On that fateful night so long ago, when eight-year-old Hope Lavelle died, Victoria "Tory" Bodeen should've been with her. But her father had beaten her because of her particular gift, Tory stayed at home, and someone raped and killed her best friend.
No one knew who did it, the town suspected a drifter, and the killer remained unpunished, as life went on...
Yet Tory hasn't been able to forget her friend or what's been done to her. They were blood sisters, connected by an unbreakable bond, and she feels it's time to finally put the past, and Hope to rest, by finding her killer. And the best place to start is back in her home town...
I watched the movie based on this book, and I must say it didn't to it justice. At all. Not in story, not in characterization, not in suspense.
This book is proof of what Nora Roberts does best. Expertly crafted story with wonderful characters.

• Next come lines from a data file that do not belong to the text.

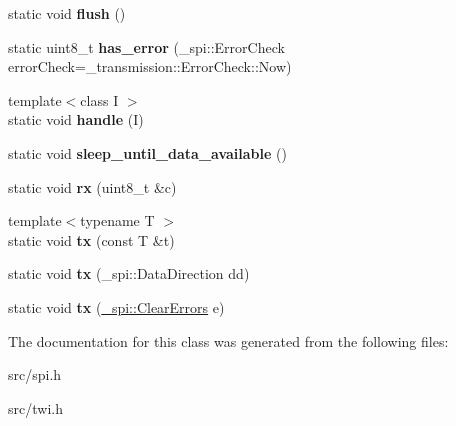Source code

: \begin{DoxyCompactItemize}
\item 
\hypertarget{classSpiSlave_ae9aca59b22d840e5c0e9139efdd1e43d}{}\label{classSpiSlave_ae9aca59b22d840e5c0e9139efdd1e43d} 
static void {\bfseries flush} ()
\item 
\hypertarget{classSpiSlave_a7598120960f7a9b117bae0a7efadd521}{}\label{classSpiSlave_a7598120960f7a9b117bae0a7efadd521} 
static uint8\+\_\+t {\bfseries has\+\_\+error} (\+\_\+spi\+::\+Error\+Check error\+Check=\+\_\+transmission\+::\+Error\+Check\+::\+Now)
\item 
\hypertarget{classSpiSlave_a6368b7175f34d500adfda15ea769d27d}{}\label{classSpiSlave_a6368b7175f34d500adfda15ea769d27d} 
{\footnotesize template$<$class I $>$ }\\static void {\bfseries handle} (I)
\item 
\hypertarget{classSpiSlave_a22ea4c2e7dd73a8a3d4421ef1988fb6a}{}\label{classSpiSlave_a22ea4c2e7dd73a8a3d4421ef1988fb6a} 
static void {\bfseries sleep\+\_\+until\+\_\+data\+\_\+available} ()
\item 
\hypertarget{classSpiSlave_a56024a5c65f1621d6d6878442c63d0f8}{}\label{classSpiSlave_a56024a5c65f1621d6d6878442c63d0f8} 
static void {\bfseries rx} (uint8\+\_\+t \&c)
\item 
\hypertarget{classSpiSlave_a8b4d0097a955d25bed56bd828c01c2a3}{}\label{classSpiSlave_a8b4d0097a955d25bed56bd828c01c2a3} 
{\footnotesize template$<$typename T $>$ }\\static void {\bfseries tx} (const T \&t)
\item 
\hypertarget{classSpiSlave_aaaf2c74fb0b8332bc76e669e21ffd959}{}\label{classSpiSlave_aaaf2c74fb0b8332bc76e669e21ffd959} 
static void {\bfseries tx} (\+\_\+spi\+::\+Data\+Direction dd)
\item 
\hypertarget{classSpiSlave_ac7d9643f31fede2f24a49a4491e52732}{}\label{classSpiSlave_ac7d9643f31fede2f24a49a4491e52732} 
static void {\bfseries tx} (\hyperlink{class__transmission_1_1ClearErrors}{\+\_\+spi\+::\+Clear\+Errors} e)
\end{DoxyCompactItemize}


The documentation for this class was generated from the following files\+:\begin{DoxyCompactItemize}
\item 
src/spi.\+h\item 
src/twi.\+h\end{DoxyCompactItemize}
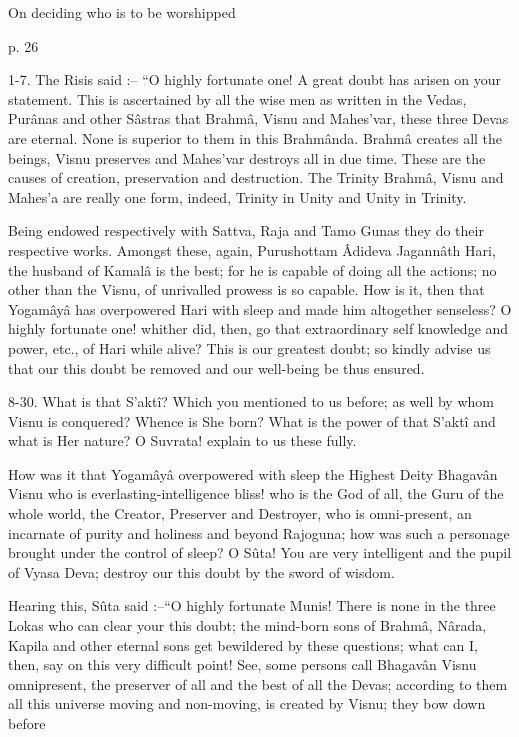 On deciding who is to be worshipped

 

p. 26

 

1-7. The Risis said :-- “O highly fortunate one! A great doubt has arisen on your statement. This is ascertained by all the wise men as written in the Vedas, Purânas and other Sâstras that Brahmâ, Visnu and Mahes'var, these three Devas are eternal. None is superior to them in this Brahmânda. Brahmâ creates all the beings, Visnu preserves and Mahes'var destroys all in due time. These are the causes of creation, preservation and destruction. The Trinity Brahmâ, Visnu and Mahes'a are really one form, indeed, Trinity in Unity and Unity in Trinity.

 

Being endowed respectively with Sattva, Raja and Tamo Gunas they do their respective works. Amongst these, again, Purushottam Âdideva Jagannâth Hari, the husband of Kamalâ is the best; for he is capable of doing all the actions; no other than the Visnu, of unrivalled prowess is so capable. How is it, then that Yogamâyâ has overpowered Hari with sleep and made him altogether senseless? O highly fortunate one! whither did, then, go that extraordinary self knowledge and power, etc., of Hari while alive? This is our greatest doubt; so kindly advise us that our this doubt be removed and our well-being be thus ensured.

 

8-30. What is that S’aktî? Which you mentioned to us before; as well by whom Visnu is conquered? Whence is She born? What is the power of that S’aktî and what is Her nature? O Suvrata! explain to us these fully.

 

How was it that Yogamâyâ overpowered with sleep the Highest Deity Bhagavân Visnu who is everlasting-intelligence bliss! who is the God of all, the Guru of the whole world, the Creator, Preserver and Destroyer, who is omni-present, an incarnate of purity and holiness and beyond Rajoguna; how was such a personage brought under the control of sleep? O Sûta! You are very intelligent and the pupil of Vyasa Deva; destroy our this doubt by the sword of wisdom.

 

Hearing this, Sûta said :--“O highly fortunate Munis! There is none in the three Lokas who can clear your this doubt; the mind-born sons of Brahmâ, Nârada, Kapila and other eternal sons get bewildered by these questions; what can I, then, say on this very difficult point! See, some persons call Bhagavân Visnu omnipresent, the preserver of all and the best of all the Devas; according to them all this universe moving and non-moving, is created by Visnu; they bow down before

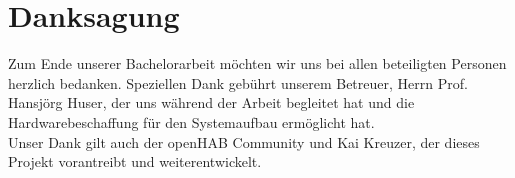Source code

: \chapter*{Danksagung} 

Zum Ende unserer Bachelorarbeit möchten wir uns bei allen beteiligten Personen herzlich bedanken. Speziellen Dank gebührt unserem Betreuer, Herrn Prof. Hansjörg Huser, der uns während der Arbeit begleitet hat und die Hardwarebeschaffung für den Systemaufbau ermöglicht hat. \\
Unser Dank gilt auch der openHAB Community und Kai Kreuzer, der dieses Projekt vorantreibt und weiterentwickelt.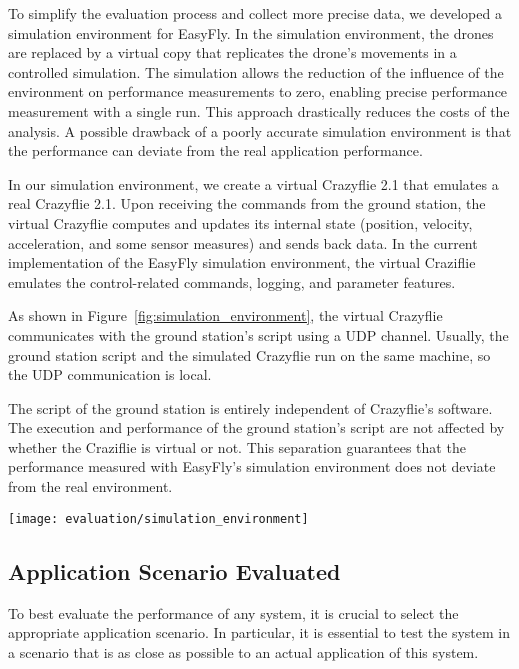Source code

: To simplify the evaluation process and collect more precise data, we developed a simulation environment for EasyFly.
In the simulation environment, the drones are replaced by a virtual copy that replicates the drone's movements in a controlled simulation.
The simulation allows the reduction of the influence of the environment on performance measurements to zero, enabling precise performance measurement with a single run.
This approach drastically reduces the costs of the analysis.
A possible drawback of a poorly accurate simulation environment is that the performance can deviate from the real application performance.

In our simulation environment, we create a virtual Crazyflie 2.1 that emulates a real Crazyflie 2.1.
Upon receiving the commands from the ground station, the virtual Crazyflie computes and updates its internal state (position, velocity, acceleration, and some sensor measures) and sends back data.
In the current implementation of the EasyFly simulation environment, the virtual Craziflie emulates the control-related commands, logging, and parameter features.

As shown in Figure~\ref{fig:simulation_environment}, the virtual Crazyflie communicates with the ground station's script using a UDP channel.
Usually, the ground station script and the simulated Crazyflie run on the same machine, so the UDP communication is local.

The script of the ground station is entirely independent of Crazyflie's software. 
The execution and performance of the ground station's script are not affected by whether the Craziflie is virtual or not.
This separation guarantees that the performance measured with EasyFly's simulation environment does not deviate from the real environment.

\begin{SCfigure}[\sidecaptionrelwidth][h]
    \texttt{[image: evaluation/simulation\_environment]}
    \caption{Structure of EasyFly simulation environment}\label{fig:simulation_environment}
\end{SCfigure}


\subsection{Application Scenario Evaluated}\label{subsec:application_scenario_evaluated}
To best evaluate the performance of any system, it is crucial to select the appropriate application scenario.
In particular, it is essential to test the system in a scenario that is as close as possible to an actual application of this system.

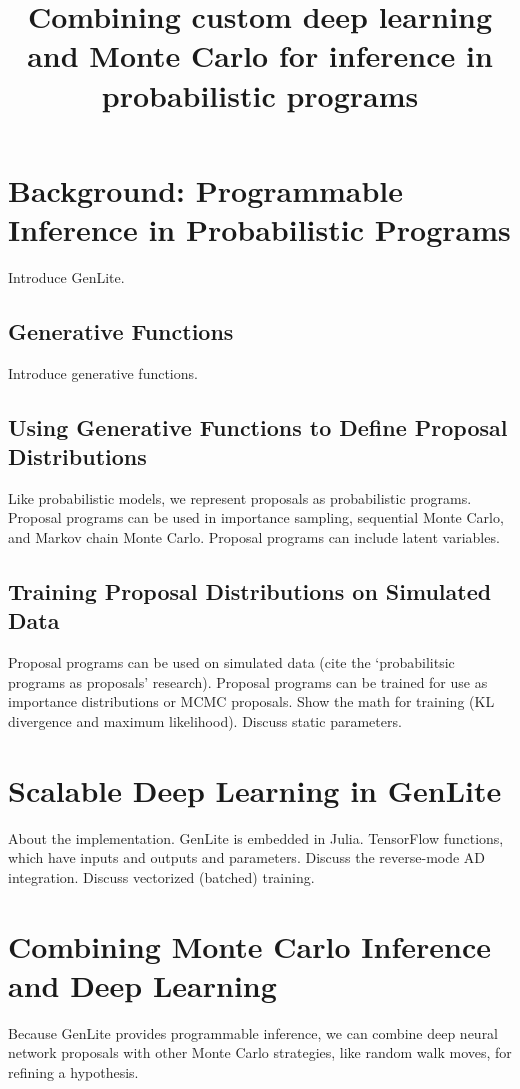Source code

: \documentclass{article}
\title{Combining custom deep learning and Monte Carlo for inference in probabilistic programs}
\begin{document}
\maketitle

\begin{abstract}

\end{abstract}

\section{Background: Programmable Inference in Probabilistic Programs}
Introduce GenLite.

\subsection{Generative Functions}
Introduce generative functions.

\subsection{Using Generative Functions to Define Proposal Distributions}
Like probabilistic models, we represent proposals as probabilistic programs.
Proposal programs can be used in importance sampling, sequential Monte Carlo, and Markov chain Monte Carlo.
Proposal programs can include latent variables.

\subsection{Training Proposal Distributions on Simulated Data}
Proposal programs can be used on simulated data (cite the `probabilitsic programs as proposals' research).
Proposal programs can be trained for use as importance distributions or MCMC proposals.
Show the math for training (KL divergence and maximum likelihood).
Discuss static parameters.

\section{Scalable Deep Learning in GenLite}
About the implementation.
GenLite is embedded in Julia.
TensorFlow functions, which have inputs and outputs and parameters.
Discuss the reverse-mode AD integration.
Discuss vectorized (batched) training.

\section{Combining Monte Carlo Inference and Deep Learning}
Because GenLite provides programmable inference, we can combine deep neural network proposals with other Monte Carlo strategies, like random walk moves, for refining a hypothesis.
\end{document}
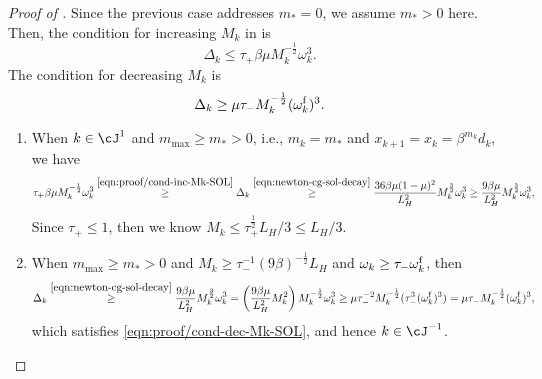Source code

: \begin{proof}[Proof of ]
    Since the previous case addresses $m_* = 0$, we assume $m_* > 0$ here.
    Then, the condition for increasing $M_k$ in  is
    \begin{equation}
        \label{eqn:proof/cond-inc-Mk-SOL}
        \Delta_k \leq \tau_+ \beta \mu M_k^{-\frac{1}{2}} \omega_k^3.
    \end{equation}
    The condition for decreasing $M_k$ is
    \begin{equation}
        \label{eqn:proof/cond-dec-Mk-SOL}
        \Delta_k \geq \mu \tau_- M_k^{-\frac{1}{2}} (\omega_k^{\mathrm{f}})^3.
    \end{equation}

    \begin{enumerate}
        \item When $k \in \cJ^1$ and $m_{\mathrm{max}} \geq m_* > 0$,
        i.e., $m_k = m_*$ and $x_{k+1} = x_k = \beta^{m_k} d_k$,
         we have
    \begin{align*}
         \tau_+ \beta \mu M_k^{-\frac{1}{2}} \omega_k^3
         \overset{\eqref{eqn:proof/cond-inc-Mk-SOL}}{\geq}
        \Delta_k
         \overset{\eqref{eqn:newton-cg-sol-decay}}{\geq}
         \frac{36\beta\mu(1 - \mu)^2}{L_H^2} M_k^{\frac{3}{2}} \omega_k^3
         \geq \frac{9\beta\mu}{L_H^2} M_k^{\frac{3}{2}} \omega_k^3,
    \end{align*}
    Since $\tau_+ \leq 1$, then we know $M_k \leq \tau_+^{\frac{1}{2}} L_H / 3 \leq L_H / 3$.
        \item When $m_{\mathrm{max}} \geq m_*  > 0$ and $M_{k} \geq \tau_-^{-1}(9\beta)^{-\frac{1}{2}}L_H$ 
        and $\omega_k \geq \tau_- \omega_k^{\mathrm{f}}$,
    then 
    \begin{align*}
        \Delta_k
         \overset{\eqref{eqn:newton-cg-sol-decay}}{\geq}
        \frac{9\beta\mu}{L_H^2} M_k^{\frac{3}{2}}  \omega_k^3
        = \left (\frac{9\beta\mu}{L_H^2} M_k^{2} \right ) M_k^{-\frac{1}{2}} \omega_k^3
        \geq 
        \mu \tau_-^{-2} M_k^{-\frac{1}{2}} (\tau_-^{3}(\omega_k^{\mathrm{f}})^3)
        =
        \mu \tau_- M_k^{-\frac{1}{2}} (\omega_k^{\mathrm{f}})^3,
    \end{align*}
        which satisfies \eqref{eqn:proof/cond-dec-Mk-SOL}, and hence $k \in \cJ^{-1}$.


\end{enumerate}
\end{proof}
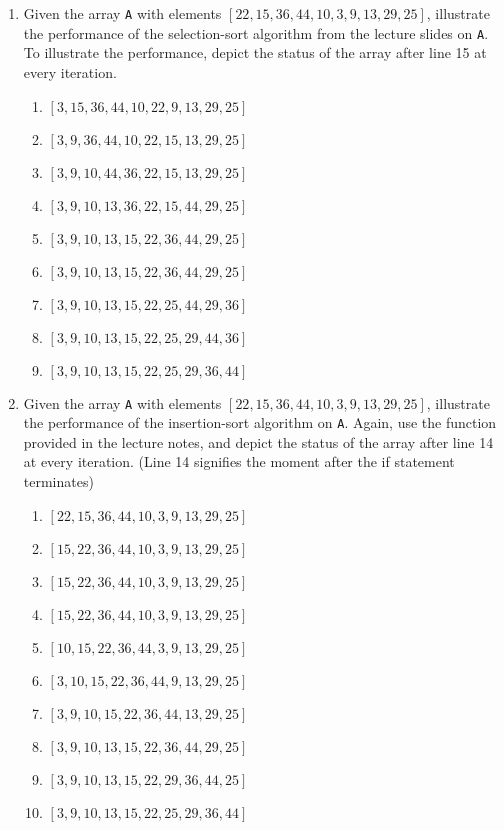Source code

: \documentclass[11pt]{article}
\begin{document}
\begin{enumerate}
        \item Given the array \verb|A| with elements $[22, 15, 36, 44, 10, 3, 9, 13, 29, 25]$, illustrate the performance of the selection-sort algorithm from the lecture slides on \verb|A|. To illustrate the performance, depict the status of the array after line 15 at every iteration.
        \begin{enumerate}[label=(i:{\arabic*}),start=0]
            \item $[3, 15, 36, 44, 10, 22, 9, 13, 29, 25]$
            \item $[3, 9, 36, 44, 10, 22, 15, 13, 29, 25]$
            \item $[3, 9, 10, 44, 36, 22, 15, 13, 29, 25]$
            \item $[3, 9, 10, 13, 36, 22, 15, 44, 29, 25]$
            \item $[3, 9, 10, 13, 15, 22, 36, 44, 29, 25]$
            \item $[3, 9, 10, 13, 15, 22, 36, 44, 29, 25]$
            \item $[3, 9, 10, 13, 15, 22, 25, 44, 29, 36]$
            \item $[3, 9, 10, 13, 15, 22, 25, 29, 44, 36]$
            \item $[3, 9, 10, 13, 15, 22, 25, 29, 36, 44]$
        \end{enumerate}

        \item Given the array \verb|A| with elements $[22, 15, 36, 44, 10, 3, 9, 13, 29, 25]$, illustrate the performance of the insertion-sort algorithm on \verb|A|. Again, use the function provided in the lecture notes, and depict the status of the array after line 14 at every iteration. (Line 14 signifies the moment after the if statement terminates)
        \begin{enumerate}[label=(i:{\arabic*}), start=0]
            \item $[22, 15, 36, 44, 10, 3, 9, 13, 29, 25]$
            \item $[15, 22, 36, 44, 10, 3, 9, 13, 29, 25]$
            \item $[15, 22, 36, 44, 10, 3, 9, 13, 29, 25]$
            \item $[15, 22, 36, 44, 10, 3, 9, 13, 29, 25]$
            \item $[10, 15, 22, 36, 44, 3, 9, 13, 29, 25]$
            \item $[3, 10, 15, 22, 36, 44, 9, 13, 29, 25]$
            \item $[3, 9, 10, 15, 22, 36, 44, 13, 29, 25]$
            \item $[3, 9, 10, 13, 15, 22, 36, 44, 29, 25]$
            \item $[3, 9, 10, 13, 15, 22, 29, 36, 44, 25]$
            \item $[3, 9, 10, 13, 15, 22, 25, 29, 36, 44]$
        \end{enumerate}


\end{enumerate}
\end{document}
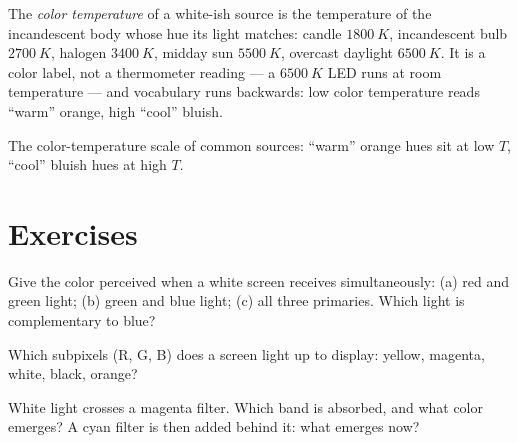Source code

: \begin{definition}\label{def:g11:color-light-sources:colortemp}
The \emph{color temperature} of a white-ish
source is the temperature of the incandescent body whose hue its light
matches: candle $\qty{1800}{K}$, incandescent bulb $\qty{2700}{K}$,
halogen $\qty{3400}{K}$, midday sun $\qty{5500}{K}$, overcast daylight
$\qty{6500}{K}$. It is a color label, not a thermometer reading --- a
$\qty{6500}{K}$ LED runs at room temperature --- and vocabulary runs
backwards: low color temperature reads ``warm'' orange, high ``cool''
bluish.
\end{definition}

\begin{omfigure}

{\small The color-temperature scale of common sources: ``warm'' orange
hues sit at low $T$, ``cool'' bluish hues at high $T$.}
\end{omfigure}

\section{Exercises}

\begin{exercise}[$\star$]\label{exo:g11:color-light-sources:1}
Give the color perceived when a white screen receives simultaneously:
(a) red and green light; (b) green and blue light; (c) all three
primaries. Which light is complementary to blue?
\end{exercise}

\begin{exercise}[$\star$]\label{exo:g11:color-light-sources:2}
Which subpixels (R, G, B) does a screen light up to display: yellow,
magenta, white, black, orange?
\end{exercise}

\begin{exercise}[$\star$]\label{exo:g11:color-light-sources:3}
White light crosses a magenta filter. Which band is absorbed, and what
color emerges? A cyan filter is then added behind it: what emerges now?
\end{exercise}

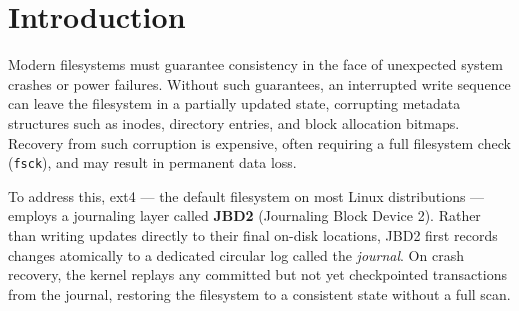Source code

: \documentclass[12pt,a4paper]{article}
\begin{document}
\begin{abstract}
This report describes the work of the \textbf{MTech Rocks} group on
the ext4/JBD2 consistency mechanism on Linux~6.1.4. We benchmarked
the baseline cost of each ext4 journaling mode and identified where
the journal hurts performance most; this characterization provided
clear directions for further optimization. We then addressed two
fast-commit fallback paths with small kernel patches:
\texttt{EXT4\_FC\_REASON\_XATTR} (108 lines, 64$\times$ fewer JBD2
full commits on a setxattr workload, 27\% wall-time gain on VM and
48\% on bare-metal) and
\texttt{EXT4\_FC\_REASON\_FALLOC\_RANGE} (46 lines, 62.5$\times$
fewer commits on collapse/insert range, 23--26\% improvement on VM
and 42--44\% on bare-metal).

We further developed a kernel module using \texttt{kretprobes} to
measure that $\sim$78\% of fsync time is spent inside
\texttt{jbd2\_log\_wait\_commit}, and replaced this function with a
lockless CAS-based version, achieving improvements of +40\%, +54\%,
and +7\% IOPS at 16 threads across three workloads, without
regression in streaming performance.

Finally, we designed a kernel module that replaces JBD2's strict
ring-buffer journal allocator with a free-block bitmap, reducing
P99 latency on a WAL workload from 0.41~ms to 0.05~ms in
\texttt{ordered} mode while maintaining the same write
amplification factor.
\end{abstract}

\newpage
\tableofcontents
\newpage

\section{Introduction}

Modern filesystems must guarantee consistency in the face of unexpected system crashes
or power failures. Without such guarantees, an interrupted write sequence can leave the
filesystem in a partially updated state, corrupting metadata structures such as inodes,
directory entries, and block allocation bitmaps. Recovery from such corruption is
expensive, often requiring a full filesystem check (\texttt{fsck}), and may result in
permanent data loss.

To address this, ext4 --- the default filesystem on most Linux distributions --- employs
a journaling layer called \textbf{JBD2} (Journaling Block Device 2). Rather than writing
updates directly to their final on-disk locations, JBD2 first records changes atomically
to a dedicated circular log called the \textit{journal}. On crash recovery, the kernel
replays any committed but not yet checkpointed transactions from the journal, restoring
the filesystem to a consistent state without a full scan. 
\end{document}
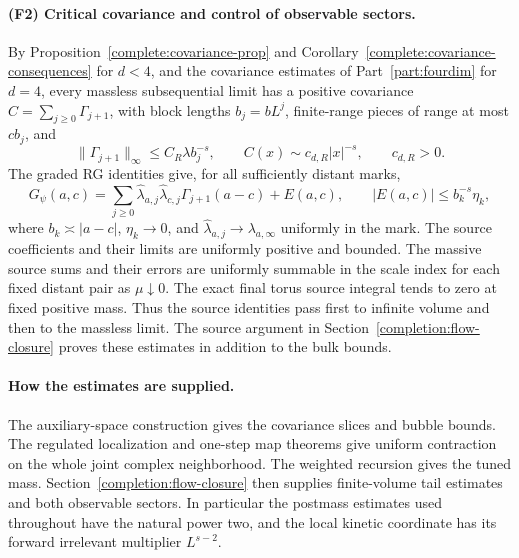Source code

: \documentclass[11pt]{article}
\begin{document}
\paragraph{(F2) Critical covariance and control of observable sectors.}
By Proposition~\ref{complete:covariance-prop} and
Corollary~\ref{complete:covariance-consequences} for \(d<4\), and the covariance estimates of Part~\ref{part:fourdim} for \(d=4\), every massless
subsequential limit has a positive covariance
\(C=\sum_{j\ge0}\Gamma_{j+1}\), with block lengths \(b_j=bL^j\),
finite-range pieces of range at most \(cb_j\), and
\[
 \|\Gamma_{j+1}\|_\infty\le C_R\lambda b_j^{-s},
 \qquad C(x)\sim c_{d,R}|x|^{-s},\qquad c_{d,R}>0.
\]
The graded RG identities give, for all sufficiently distant marks,
\begin{equation}\label{frac:source-input}
 G_\psi(a,c)=\sum_{j\ge0}\widehat\lambda_{a,j}
                 \widehat\lambda_{c,j}\Gamma_{j+1}(a-c)+E(a,c),
 \qquad |E(a,c)|\le b_k^{-s}\eta_k,
\end{equation}
where \(b_k\asymp|a-c|\), \(\eta_k\to0\), and
\(\widehat\lambda_{a,j}\to\lambda_{a,\infty}\) uniformly in the mark.
The source coefficients and their limits are uniformly positive and bounded. The massive
source sums and their errors are uniformly summable in the scale
index for each fixed distant pair as \(\mu\downarrow0\).
The exact final torus source integral tends to zero at fixed positive
mass. Thus the source identities pass first to infinite volume and
then to the massless limit. The source argument in Section~\ref{completion:flow-closure} proves these estimates in addition to the bulk bounds.

\paragraph{How the estimates are supplied.}
The auxiliary-space construction gives the covariance slices and bubble
bounds. The regulated localization and one-step map theorems give
uniform contraction on the whole joint complex neighborhood. The
weighted recursion gives the tuned mass. Section~\ref{completion:flow-closure}
then supplies finite-volume tail estimates and both observable sectors.
In particular the postmass estimates used throughout have the natural
power two, and the local kinetic coordinate has its forward irrelevant
multiplier \(L^{s-2}\).
\end{document}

You have your prickly heroine, a deceptively laid-back hero, and a great supporting cast with the, as far as NR stories set in the South, requisite bitchy matriarch, and the "crazy" relative, usually and aunt.
But the cast itself isn't enough, one has to connect them all together, some in friendship, some in blood, some in reluctant alliances, passing acquaintances, and of course, romance.
This book has two of those, the main one between the prickly heroine and the deceptively laid-back hero, and the second between the hero's seemingly flighty sister, determined to defy mama at all cost, and the hero's best friend and the heroine's cousin, the town veterinarian who's been pining after his love-interest for years before she finally saw reason.
Strangely, I must confess I was more invested in the secondary romance than the main one, mostly because of the heroine's issues and prickliness (justified, I might add) not really doing the main romance any favors. I liked the hero well enough, and the heroine as well, I just didn't like them that much together. It felt a little forced, fatalistic, even.
There was one relationship Tory was in that I liked. And that was the slow-building friendship between her and her childhood best friend's twin sister, Faith. It was lovely seeing these two independent, closed-off women, both with their own inner scars and issues, circling each other, slowly forming the strong bonds of friendship, until becoming a unit toward the end.
The story came full circle in that particular moment.
Speaking of full-circle, I'm glad the villain got what they deserved in the one spot where it all became, but the finale felt a bit rushed. It felt rather anticlimactic compared to the buildup with its suspense and lurking danger.
Still, a very solid story, with a nice plot, good characters, a smidgen of "paranormal", and some wonderfully suspenseful moments.